--- YOUR TASK ---
Each of the entries below needs to be given again exactly.

[Records from a dataset]
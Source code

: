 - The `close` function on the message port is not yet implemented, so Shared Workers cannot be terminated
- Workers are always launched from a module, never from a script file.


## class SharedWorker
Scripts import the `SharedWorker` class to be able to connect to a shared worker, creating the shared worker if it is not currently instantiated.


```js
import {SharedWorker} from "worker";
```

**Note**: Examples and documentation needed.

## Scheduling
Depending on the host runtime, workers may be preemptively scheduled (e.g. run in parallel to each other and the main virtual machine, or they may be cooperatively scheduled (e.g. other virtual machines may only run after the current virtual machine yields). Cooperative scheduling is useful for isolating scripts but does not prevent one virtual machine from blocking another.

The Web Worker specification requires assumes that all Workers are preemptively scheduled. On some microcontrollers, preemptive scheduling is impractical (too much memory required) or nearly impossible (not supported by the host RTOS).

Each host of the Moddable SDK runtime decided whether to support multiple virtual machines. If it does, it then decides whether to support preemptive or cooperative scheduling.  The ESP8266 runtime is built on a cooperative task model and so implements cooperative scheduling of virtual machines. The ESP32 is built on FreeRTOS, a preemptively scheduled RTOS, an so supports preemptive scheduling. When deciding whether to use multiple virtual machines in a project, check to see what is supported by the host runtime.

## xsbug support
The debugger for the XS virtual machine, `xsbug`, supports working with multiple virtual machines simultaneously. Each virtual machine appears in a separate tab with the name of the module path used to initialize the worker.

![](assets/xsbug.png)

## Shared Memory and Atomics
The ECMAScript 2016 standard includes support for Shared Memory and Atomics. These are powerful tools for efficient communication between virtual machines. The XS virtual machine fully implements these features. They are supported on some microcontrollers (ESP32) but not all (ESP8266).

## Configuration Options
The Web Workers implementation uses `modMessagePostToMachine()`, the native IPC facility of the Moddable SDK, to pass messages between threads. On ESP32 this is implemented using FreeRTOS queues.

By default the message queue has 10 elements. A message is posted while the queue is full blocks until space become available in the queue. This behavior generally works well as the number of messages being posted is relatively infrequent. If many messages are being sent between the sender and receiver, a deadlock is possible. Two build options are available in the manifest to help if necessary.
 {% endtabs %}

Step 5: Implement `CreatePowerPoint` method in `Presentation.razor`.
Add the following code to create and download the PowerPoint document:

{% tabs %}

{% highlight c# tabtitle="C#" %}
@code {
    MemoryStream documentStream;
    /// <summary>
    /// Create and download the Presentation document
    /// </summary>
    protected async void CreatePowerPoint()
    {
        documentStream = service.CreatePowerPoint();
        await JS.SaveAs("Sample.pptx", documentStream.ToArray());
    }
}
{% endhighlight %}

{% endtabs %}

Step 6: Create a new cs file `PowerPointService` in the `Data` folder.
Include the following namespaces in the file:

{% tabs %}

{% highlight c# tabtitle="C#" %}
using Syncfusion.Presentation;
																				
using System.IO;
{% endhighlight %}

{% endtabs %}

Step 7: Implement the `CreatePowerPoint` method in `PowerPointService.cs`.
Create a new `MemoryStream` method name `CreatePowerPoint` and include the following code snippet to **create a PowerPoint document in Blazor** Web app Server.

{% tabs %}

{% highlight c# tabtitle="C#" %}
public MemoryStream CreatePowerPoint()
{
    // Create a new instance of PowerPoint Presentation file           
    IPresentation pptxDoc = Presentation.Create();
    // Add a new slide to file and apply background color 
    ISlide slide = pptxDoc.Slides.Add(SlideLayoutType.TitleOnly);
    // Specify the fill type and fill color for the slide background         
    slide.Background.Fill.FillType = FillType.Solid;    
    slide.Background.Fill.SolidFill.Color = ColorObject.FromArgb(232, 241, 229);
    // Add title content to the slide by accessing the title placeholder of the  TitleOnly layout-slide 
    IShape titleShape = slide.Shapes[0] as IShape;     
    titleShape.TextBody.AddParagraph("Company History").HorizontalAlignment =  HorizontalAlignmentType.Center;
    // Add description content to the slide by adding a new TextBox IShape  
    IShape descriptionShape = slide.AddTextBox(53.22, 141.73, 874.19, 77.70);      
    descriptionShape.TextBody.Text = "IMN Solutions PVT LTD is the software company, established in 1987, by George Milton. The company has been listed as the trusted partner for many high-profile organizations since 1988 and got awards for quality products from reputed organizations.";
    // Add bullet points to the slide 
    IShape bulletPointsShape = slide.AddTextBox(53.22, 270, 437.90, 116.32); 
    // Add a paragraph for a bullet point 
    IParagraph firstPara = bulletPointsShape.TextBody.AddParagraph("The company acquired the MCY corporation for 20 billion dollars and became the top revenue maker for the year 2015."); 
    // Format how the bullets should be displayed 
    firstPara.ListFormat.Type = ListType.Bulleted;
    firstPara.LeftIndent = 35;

--- ANSWER SECTION ---
Source code

: - The `close` function on the message port is not yet implemented, so Shared Workers cannot be terminated
- Workers are always launched from a module, never from a script file.


## class SharedWorker
Scripts import the `SharedWorker` class to be able to connect to a shared worker, creating the shared worker if it is not currently instantiated.


```js
import {SharedWorker} from "worker";
```

**Note**: Examples and documentation needed.

## Scheduling
Depending on the host runtime, workers may be preemptively scheduled (e.g. run in parallel to each other and the main virtual machine, or they may be cooperatively scheduled (e.g. other virtual machines may only run after the current virtual machine yields). Cooperative scheduling is useful for isolating scripts but does not prevent one virtual machine from blocking another.

The Web Worker specification requires assumes that all Workers are preemptively scheduled. On some microcontrollers, preemptive scheduling is impractical (too much memory required) or nearly impossible (not supported by the host RTOS).

Each host of the Moddable SDK runtime decided whether to support multiple virtual machines. If it does, it then decides whether to support preemptive or cooperative scheduling.  The ESP8266 runtime is built on a cooperative task model and so implements cooperative scheduling of virtual machines. The ESP32 is built on FreeRTOS, a preemptively scheduled RTOS, an so supports preemptive scheduling. When deciding whether to use multiple virtual machines in a project, check to see what is supported by the host runtime.

## xsbug support
The debugger for the XS virtual machine, `xsbug`, supports working with multiple virtual machines simultaneously. Each virtual machine appears in a separate tab with the name of the module path used to initialize the worker.

![](assets/xsbug.png)

## Shared Memory and Atomics
The ECMAScript 2016 standard includes support for Shared Memory and Atomics. These are powerful tools for efficient communication between virtual machines. The XS virtual machine fully implements these features. They are supported on some microcontrollers (ESP32) but not all (ESP8266).

## Configuration Options
The Web Workers implementation uses `modMessagePostToMachine()`, the native IPC facility of the Moddable SDK, to pass messages between threads. On ESP32 this is implemented using FreeRTOS queues.

By default the message queue has 10 elements. A message is posted while the queue is full blocks until space become available in the queue. This behavior generally works well as the number of messages being posted is relatively infrequent. If many messages are being sent between the sender and receiver, a deadlock is possible. Two build options are available in the manifest to help if necessary.
 {% endtabs %}

Step 5: Implement `CreatePowerPoint` method in `Presentation.razor`.
Add the following code to create and download the PowerPoint document:

{% tabs %}

{% highlight c# tabtitle="C#" %}
@code {
    MemoryStream documentStream;
    /// <summary>
    /// Create and download the Presentation document
    /// </summary>
    protected async void CreatePowerPoint()
    {
        documentStream = service.CreatePowerPoint();
        await JS.SaveAs("Sample.pptx", documentStream.ToArray());
    }
}
{% endhighlight %}

{% endtabs %}

Step 6: Create a new cs file `PowerPointService` in the `Data` folder.
Include the following namespaces in the file:

{% tabs %}

{% highlight c# tabtitle="C#" %}
using Syncfusion.Presentation;
																				
using System.IO;
{% endhighlight %}

{% endtabs %}

Step 7: Implement the `CreatePowerPoint` method in `PowerPointService.cs`.
Create a new `MemoryStream` method name `CreatePowerPoint` and include the following code snippet to **create a PowerPoint document in Blazor** Web app Server.

{% tabs %}

{% highlight c# tabtitle="C#" %}
public MemoryStream CreatePowerPoint()
{
    // Create a new instance of PowerPoint Presentation file           
    IPresentation pptxDoc = Presentation.Create();
    // Add a new slide to file and apply background color 
    ISlide slide = pptxDoc.Slides.Add(SlideLayoutType.TitleOnly);
    // Specify the fill type and fill color for the slide background         
    slide.Background.Fill.FillType = FillType.Solid;    
    slide.Background.Fill.SolidFill.Color = ColorObject.FromArgb(232, 241, 229);
    // Add title content to the slide by accessing the title placeholder of the  TitleOnly layout-slide 
    IShape titleShape = slide.Shapes[0] as IShape;     
    titleShape.TextBody.AddParagraph("Company History").HorizontalAlignment =  HorizontalAlignmentType.Center;
    // Add description content to the slide by adding a new TextBox IShape  
    IShape descriptionShape = slide.AddTextBox(53.22, 141.73, 874.19, 77.70);      
    descriptionShape.TextBody.Text = "IMN Solutions PVT LTD is the software company, established in 1987, by George Milton. The company has been listed as the trusted partner for many high-profile organizations since 1988 and got awards for quality products from reputed organizations.";
    // Add bullet points to the slide 
    IShape bulletPointsShape = slide.AddTextBox(53.22, 270, 437.90, 116.32); 
    // Add a paragraph for a bullet point 
    IParagraph firstPara = bulletPointsShape.TextBody.AddParagraph("The company acquired the MCY corporation for 20 billion dollars and became the top revenue maker for the year 2015."); 
    // Format how the bullets should be displayed 
    firstPara.ListFormat.Type = ListType.Bulleted;
    firstPara.LeftIndent = 35;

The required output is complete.